My point is, my view of relationships include private things, things that involve concealment because being personal and private is what makes them special and enjoyable, be it zucchini and ketchup or a hot bath. And a good partner, IMHO, should allow for that, for the fact that not every act of the partner, not every fantasy, dream, wish, or kinky feelings is something they're going to want to share. Where that fantasy, dream, wish or kinky feeling might cross the line between being something personal and private that we *all* need now and then and cheating...that's up to the couple. But just because you want a relationship where you tell your partner everything and your partner tells you everything doesn't mean that the couple who don't tell each other everything is being less than honorable and honest, let alone cheating. The definition that cheating is what you keep from your partner defines you to victory--I question this thesis because it doesn't jive with some very real and happy couples I know. If they wouldn't define it that way, why should it *be* defined that way?
Concealing things from your partner *MIGHT* be being less than honorable, and might be viewed by the partner as cheating, as in this case. But that's for the couple to decide and define, not anyone outside the relationship.

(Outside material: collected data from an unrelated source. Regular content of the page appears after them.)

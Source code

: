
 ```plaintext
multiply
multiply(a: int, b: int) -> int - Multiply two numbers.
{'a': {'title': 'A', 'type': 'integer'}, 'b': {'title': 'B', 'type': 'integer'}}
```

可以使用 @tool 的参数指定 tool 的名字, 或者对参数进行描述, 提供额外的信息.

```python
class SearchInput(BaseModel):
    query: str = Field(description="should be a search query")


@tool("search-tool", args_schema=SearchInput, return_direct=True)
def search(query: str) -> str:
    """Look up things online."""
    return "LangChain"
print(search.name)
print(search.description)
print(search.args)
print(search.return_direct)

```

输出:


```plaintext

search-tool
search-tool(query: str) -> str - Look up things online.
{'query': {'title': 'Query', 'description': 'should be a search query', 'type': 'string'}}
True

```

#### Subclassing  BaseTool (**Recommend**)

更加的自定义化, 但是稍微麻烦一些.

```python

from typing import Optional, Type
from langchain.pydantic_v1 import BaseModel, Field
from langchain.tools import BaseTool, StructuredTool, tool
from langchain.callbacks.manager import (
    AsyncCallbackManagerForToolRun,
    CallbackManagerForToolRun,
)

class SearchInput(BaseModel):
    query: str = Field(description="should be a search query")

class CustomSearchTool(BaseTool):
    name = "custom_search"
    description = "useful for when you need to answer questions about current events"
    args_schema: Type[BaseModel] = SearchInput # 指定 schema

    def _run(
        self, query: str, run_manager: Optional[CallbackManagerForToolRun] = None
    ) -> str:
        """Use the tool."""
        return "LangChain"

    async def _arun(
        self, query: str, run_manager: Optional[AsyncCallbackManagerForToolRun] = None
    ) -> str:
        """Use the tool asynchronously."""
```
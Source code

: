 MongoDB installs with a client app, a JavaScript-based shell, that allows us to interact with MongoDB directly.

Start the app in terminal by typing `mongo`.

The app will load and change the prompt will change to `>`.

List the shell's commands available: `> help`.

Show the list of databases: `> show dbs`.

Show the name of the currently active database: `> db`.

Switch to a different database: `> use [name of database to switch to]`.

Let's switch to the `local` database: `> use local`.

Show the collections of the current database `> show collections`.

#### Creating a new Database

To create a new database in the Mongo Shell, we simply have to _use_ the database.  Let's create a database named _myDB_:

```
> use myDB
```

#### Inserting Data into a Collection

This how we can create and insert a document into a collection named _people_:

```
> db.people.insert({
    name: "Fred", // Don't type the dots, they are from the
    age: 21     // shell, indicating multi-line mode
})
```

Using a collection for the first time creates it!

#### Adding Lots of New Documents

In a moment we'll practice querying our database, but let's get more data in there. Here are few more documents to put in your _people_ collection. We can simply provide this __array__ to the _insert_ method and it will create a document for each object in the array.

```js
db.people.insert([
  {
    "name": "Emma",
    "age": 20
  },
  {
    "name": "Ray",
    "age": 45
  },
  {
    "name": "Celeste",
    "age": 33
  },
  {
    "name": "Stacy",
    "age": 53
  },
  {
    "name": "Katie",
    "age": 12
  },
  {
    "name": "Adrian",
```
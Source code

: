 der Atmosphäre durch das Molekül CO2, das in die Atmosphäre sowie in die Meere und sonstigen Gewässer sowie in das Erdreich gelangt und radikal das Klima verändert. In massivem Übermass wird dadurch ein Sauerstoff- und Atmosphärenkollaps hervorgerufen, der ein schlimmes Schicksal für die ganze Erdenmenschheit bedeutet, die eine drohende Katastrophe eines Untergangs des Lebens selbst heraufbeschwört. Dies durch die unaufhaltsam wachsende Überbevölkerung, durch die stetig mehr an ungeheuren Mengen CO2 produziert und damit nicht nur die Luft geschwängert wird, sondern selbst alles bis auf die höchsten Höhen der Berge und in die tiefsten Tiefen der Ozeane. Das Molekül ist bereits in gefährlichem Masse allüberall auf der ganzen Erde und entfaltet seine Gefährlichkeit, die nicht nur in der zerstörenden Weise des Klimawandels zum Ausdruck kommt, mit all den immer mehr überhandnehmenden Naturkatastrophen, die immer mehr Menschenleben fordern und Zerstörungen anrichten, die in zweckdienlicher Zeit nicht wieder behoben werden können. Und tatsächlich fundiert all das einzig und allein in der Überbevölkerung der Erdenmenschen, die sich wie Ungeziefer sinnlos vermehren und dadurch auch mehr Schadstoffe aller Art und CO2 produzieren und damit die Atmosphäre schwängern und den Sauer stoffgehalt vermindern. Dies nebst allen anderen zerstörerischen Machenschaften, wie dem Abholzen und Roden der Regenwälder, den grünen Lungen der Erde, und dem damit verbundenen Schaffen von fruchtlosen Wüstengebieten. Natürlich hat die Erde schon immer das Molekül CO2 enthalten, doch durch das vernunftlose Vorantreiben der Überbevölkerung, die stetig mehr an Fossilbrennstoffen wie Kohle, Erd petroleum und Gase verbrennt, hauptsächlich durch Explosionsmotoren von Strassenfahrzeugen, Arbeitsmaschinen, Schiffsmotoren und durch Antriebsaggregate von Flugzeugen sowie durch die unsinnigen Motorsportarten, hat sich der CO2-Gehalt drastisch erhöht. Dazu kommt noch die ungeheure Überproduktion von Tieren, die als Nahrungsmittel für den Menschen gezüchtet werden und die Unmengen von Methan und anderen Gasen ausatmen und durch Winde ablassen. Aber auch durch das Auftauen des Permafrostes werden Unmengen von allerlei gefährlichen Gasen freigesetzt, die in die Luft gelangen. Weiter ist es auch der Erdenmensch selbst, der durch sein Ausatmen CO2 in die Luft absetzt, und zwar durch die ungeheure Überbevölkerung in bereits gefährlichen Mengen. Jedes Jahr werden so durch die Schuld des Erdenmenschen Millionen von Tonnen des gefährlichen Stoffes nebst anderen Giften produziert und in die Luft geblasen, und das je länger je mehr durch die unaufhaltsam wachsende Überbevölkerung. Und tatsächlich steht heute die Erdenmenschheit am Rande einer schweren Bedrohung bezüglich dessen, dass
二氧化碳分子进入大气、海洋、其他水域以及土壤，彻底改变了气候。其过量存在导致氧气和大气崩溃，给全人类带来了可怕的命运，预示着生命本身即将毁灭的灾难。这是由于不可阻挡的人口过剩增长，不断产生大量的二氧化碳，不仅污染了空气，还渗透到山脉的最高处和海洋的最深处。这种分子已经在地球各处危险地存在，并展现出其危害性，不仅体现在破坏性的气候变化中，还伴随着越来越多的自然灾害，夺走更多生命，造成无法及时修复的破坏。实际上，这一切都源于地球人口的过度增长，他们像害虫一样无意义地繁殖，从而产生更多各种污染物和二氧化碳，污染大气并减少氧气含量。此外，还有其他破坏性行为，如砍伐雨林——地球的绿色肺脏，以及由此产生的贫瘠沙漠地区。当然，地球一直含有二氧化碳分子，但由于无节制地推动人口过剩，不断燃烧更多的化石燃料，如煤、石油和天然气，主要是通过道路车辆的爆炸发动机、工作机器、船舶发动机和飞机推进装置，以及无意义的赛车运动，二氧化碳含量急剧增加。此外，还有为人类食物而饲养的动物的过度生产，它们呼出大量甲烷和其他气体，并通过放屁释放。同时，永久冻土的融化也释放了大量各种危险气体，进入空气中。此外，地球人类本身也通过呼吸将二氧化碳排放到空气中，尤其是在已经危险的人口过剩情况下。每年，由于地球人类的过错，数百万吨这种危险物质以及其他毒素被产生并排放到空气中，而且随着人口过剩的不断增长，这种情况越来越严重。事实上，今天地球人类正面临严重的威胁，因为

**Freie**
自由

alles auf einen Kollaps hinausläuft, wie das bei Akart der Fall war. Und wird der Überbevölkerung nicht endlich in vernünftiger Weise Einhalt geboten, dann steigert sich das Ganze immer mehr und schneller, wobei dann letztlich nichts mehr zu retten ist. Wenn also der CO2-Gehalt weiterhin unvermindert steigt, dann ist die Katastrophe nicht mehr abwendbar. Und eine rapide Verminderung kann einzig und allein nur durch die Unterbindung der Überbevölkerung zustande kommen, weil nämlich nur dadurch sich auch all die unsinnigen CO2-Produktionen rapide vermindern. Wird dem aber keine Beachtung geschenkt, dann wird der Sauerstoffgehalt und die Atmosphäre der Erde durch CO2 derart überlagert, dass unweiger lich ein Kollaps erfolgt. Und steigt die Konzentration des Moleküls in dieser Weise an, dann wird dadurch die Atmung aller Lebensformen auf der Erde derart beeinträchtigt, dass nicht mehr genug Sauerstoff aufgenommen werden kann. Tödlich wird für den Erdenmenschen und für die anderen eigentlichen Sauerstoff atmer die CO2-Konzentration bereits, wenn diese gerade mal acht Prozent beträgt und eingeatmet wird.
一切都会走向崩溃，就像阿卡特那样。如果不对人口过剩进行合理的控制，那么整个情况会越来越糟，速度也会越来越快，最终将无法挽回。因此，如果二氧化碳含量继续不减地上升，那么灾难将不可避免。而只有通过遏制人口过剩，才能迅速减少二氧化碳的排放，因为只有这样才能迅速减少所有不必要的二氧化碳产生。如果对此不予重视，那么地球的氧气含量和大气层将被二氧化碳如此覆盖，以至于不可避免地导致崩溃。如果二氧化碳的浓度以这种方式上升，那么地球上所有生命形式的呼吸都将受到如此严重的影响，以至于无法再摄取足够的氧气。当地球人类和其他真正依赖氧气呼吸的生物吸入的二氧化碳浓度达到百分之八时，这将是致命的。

I don't know about anyone else, but I've a pretty clear idea of what I consider cheating. Granted, sometimes it takes trial and error. Sometimes something my husband does bothers me (like hanging with a certain old girlfriend) and I never thought it would, and I need to chat with him about why it got to me. But what I DO I know is that whatever he does with an inanimate object in a private place is okay with me. So if he goes into the bathroom carrying something under a towel, I'm not going to ask about it or worry about it. It's his thing and his business.Quiet_Cool said:If you don't know about your husband and the zucchini, how would you yourself decide whether or not you define it as cheating?